Limiting Environmental Contamination, Part 2

Chemical Hazards from Multiple Sources

The news of a statewide ban on phthalates follows several other alarms sounded recently about the presence of chemical dangers to health to which the public and wildlife are commonly exposed, in everyday consumer products and even new forms of advertising.

Wetlands advocates and other environmental groups have issued warnings and public safety requests to Bay Area residents to forgo phthalate- and bisphenol-containing plastics, cosmetics, and cleansers because the chemicals in these products find their way into runoff that kills or harms wildlife in the Bay. As for human health, phthalates – linked to cancer, birth defects, and neurological damage – were found in 75% of urine samples tested in a 2003 study on safety (http://www.environcorp.com/img/media/Phthalates.pdf).

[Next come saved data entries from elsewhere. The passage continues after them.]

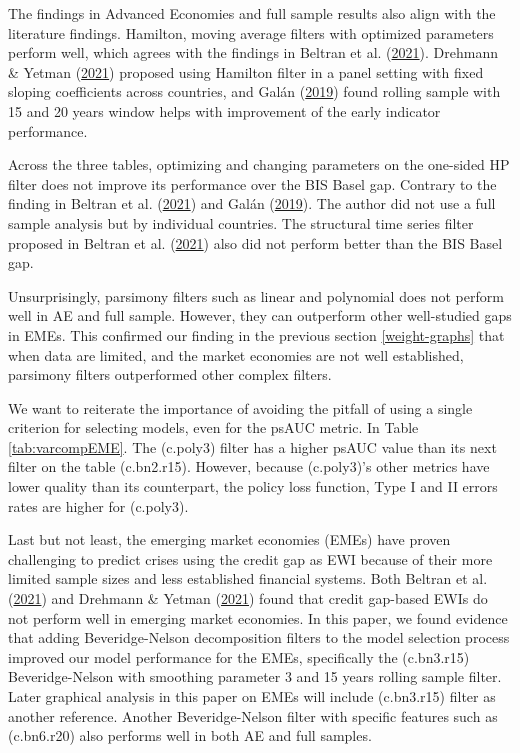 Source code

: \documentclass[
  12pt,
]{article}
\begin{document}
The findings in Advanced Economies and full sample results also align with the literature findings. Hamilton, moving average filters with optimized parameters perform well, which agrees with the findings in Beltran et al. (\protect\hyperlink{ref-beltran_optimizing_2021}{2021}). Drehmann \& Yetman (\protect\hyperlink{ref-drehmann_which_2021}{2021}) proposed using Hamilton filter in a panel setting with fixed sloping coefficients across countries, and Galán (\protect\hyperlink{ref-galan_measuring_2019}{2019}) found rolling sample with 15 and 20 years window helps with improvement of the early indicator performance.

Across the three tables, optimizing and changing parameters on the one-sided HP filter does not improve its performance over the BIS Basel gap. Contrary to the finding in Beltran et al. (\protect\hyperlink{ref-beltran_optimizing_2021}{2021}) and Galán (\protect\hyperlink{ref-galan_measuring_2019}{2019}). The author did not use a full sample analysis but by individual countries. The structural time series filter proposed in Beltran et al. (\protect\hyperlink{ref-beltran_optimizing_2021}{2021}) also did not perform better than the BIS Basel gap.

Unsurprisingly, parsimony filters such as linear and polynomial does not perform well in AE and full sample. However, they can outperform other well-studied gaps in EMEs. This confirmed our finding in the previous section \ref{weight-graphs} that when data are limited, and the market economies are not well established, parsimony filters outperformed other complex filters.

We want to reiterate the importance of avoiding the pitfall of using a single criterion for selecting models, even for the psAUC metric. In Table \ref{tab:varcompEME}. The (c.poly3) filter has a higher psAUC value than its next filter on the table (c.bn2.r15). However, because (c.poly3)'s other metrics have lower quality than its counterpart, the policy loss function, Type I and II errors rates are higher for (c.poly3).

Last but not least, the emerging market economies (EMEs) have proven challenging to predict crises using the credit gap as EWI because of their more limited sample sizes and less established financial systems. Both Beltran et al. (\protect\hyperlink{ref-beltran_optimizing_2021}{2021}) and Drehmann \& Yetman (\protect\hyperlink{ref-drehmann_which_2021}{2021}) found that credit gap-based EWIs do not perform well in emerging market economies. In this paper, we found evidence that adding Beveridge-Nelson decomposition filters to the model selection process improved our model performance for the EMEs, specifically the (c.bn3.r15) Beveridge-Nelson with smoothing parameter 3 and 15 years rolling sample filter. Later graphical analysis in this paper on EMEs will include (c.bn3.r15) filter as another reference. Another Beveridge-Nelson filter with specific features such as (c.bn6.r20) also performs well in both AE and full samples.
\end{document}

Meanwhile, perfluorinated compounds – used in Scotchgard, Gortex, and nonstick surfaces like Teflon, are showing up in marine life literally throughout the world – the Mediterranean, the Baltic, the Atlantic, the Ganges in India, the Midway Atoll in the Pacific, Korea, Canada and the US, and even as far away as Antarctica . These chemicals have caused hormone disruption, immune compromise, and devastating neurological effects. They have been linked to cancer in whales and dolphins, a disease previously unheard of in cetaceans (http://assets.panda.org/downloads/causesforconcern.pdf).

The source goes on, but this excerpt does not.